Het wordt steeds duidelijker hoe moeilijk die belangrijke insecten het hebben om voedsel te vinden. Het is een van de redenen waardoor ze sterk achteruitgaan. Plekken waar spontaan wilde bloemen bloeien verdwijnen onder druk van efficiënte landbouw en de drang naar ’netheid’ in het openbaar groen. Daarom is het van groot belang om in Lingezegen wel ruimte te laten voor de wilde bloemengroei, waar nectar en stuifmeel te halen vallen voor de vele soorten vliegjes, vlinders, torretjes en de bijen – honingbijen en tal van wilde bijensoorten – en nog heel veel andere insectensoorten. En die dienen als waardplant waar de jonkies zich groot van eten.

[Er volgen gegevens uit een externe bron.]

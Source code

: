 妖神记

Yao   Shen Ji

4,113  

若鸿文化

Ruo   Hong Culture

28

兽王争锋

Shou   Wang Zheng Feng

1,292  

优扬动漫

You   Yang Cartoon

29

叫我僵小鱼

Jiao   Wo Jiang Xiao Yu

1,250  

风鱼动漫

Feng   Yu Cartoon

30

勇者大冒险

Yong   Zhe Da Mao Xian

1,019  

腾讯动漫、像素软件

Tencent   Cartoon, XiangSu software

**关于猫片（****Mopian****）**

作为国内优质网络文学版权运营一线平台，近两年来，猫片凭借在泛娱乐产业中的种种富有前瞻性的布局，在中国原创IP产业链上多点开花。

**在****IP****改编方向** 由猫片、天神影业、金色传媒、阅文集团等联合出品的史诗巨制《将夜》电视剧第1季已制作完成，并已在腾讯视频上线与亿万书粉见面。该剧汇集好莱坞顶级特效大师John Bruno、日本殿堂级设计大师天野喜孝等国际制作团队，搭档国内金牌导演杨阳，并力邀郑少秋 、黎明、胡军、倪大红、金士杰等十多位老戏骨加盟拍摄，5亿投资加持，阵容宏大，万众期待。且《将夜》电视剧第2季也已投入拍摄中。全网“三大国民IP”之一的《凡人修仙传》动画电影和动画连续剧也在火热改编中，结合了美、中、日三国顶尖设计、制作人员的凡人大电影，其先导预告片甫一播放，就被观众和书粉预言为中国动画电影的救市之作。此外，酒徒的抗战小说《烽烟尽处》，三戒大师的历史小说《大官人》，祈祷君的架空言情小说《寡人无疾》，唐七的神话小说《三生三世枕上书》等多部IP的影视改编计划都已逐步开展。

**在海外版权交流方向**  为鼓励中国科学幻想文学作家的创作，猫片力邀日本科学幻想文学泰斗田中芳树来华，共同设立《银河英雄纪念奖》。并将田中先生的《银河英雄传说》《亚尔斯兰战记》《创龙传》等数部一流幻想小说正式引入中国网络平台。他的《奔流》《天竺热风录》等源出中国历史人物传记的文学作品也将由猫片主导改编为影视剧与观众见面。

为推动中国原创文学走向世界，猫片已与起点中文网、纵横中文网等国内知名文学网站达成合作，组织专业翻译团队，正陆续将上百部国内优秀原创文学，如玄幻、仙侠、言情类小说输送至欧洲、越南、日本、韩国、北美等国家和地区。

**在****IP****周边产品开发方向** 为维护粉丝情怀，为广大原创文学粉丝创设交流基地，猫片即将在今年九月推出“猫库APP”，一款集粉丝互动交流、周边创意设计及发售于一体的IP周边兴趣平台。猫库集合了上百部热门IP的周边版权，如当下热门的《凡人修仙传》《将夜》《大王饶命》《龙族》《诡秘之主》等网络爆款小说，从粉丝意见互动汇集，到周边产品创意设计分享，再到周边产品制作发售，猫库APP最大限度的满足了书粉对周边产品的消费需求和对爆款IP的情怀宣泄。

Op de vele plaatsen waar de afgelopen tijd gewerkt is aan de aanleg van paden en watergangen in het Park, is kale grond achtergebleven die komende zomer fleurig gaat bloeien. Bijvoorbeeld de stukken aan de buitenkant van het Romeins Circuit in De Park, waar volgend jaar boomgaarden komen. En het grote binnenterrein waar vee gedacht is. Ook de kleinschalige parken die hun voltooiing naderen krijgen, in ieder geval deels, bloemrijk grasland. Het gaat om de Poel aan het Kattenleger, de Bredelaar aan de Breedlersestraat en de tuin bij de Elsterbrug.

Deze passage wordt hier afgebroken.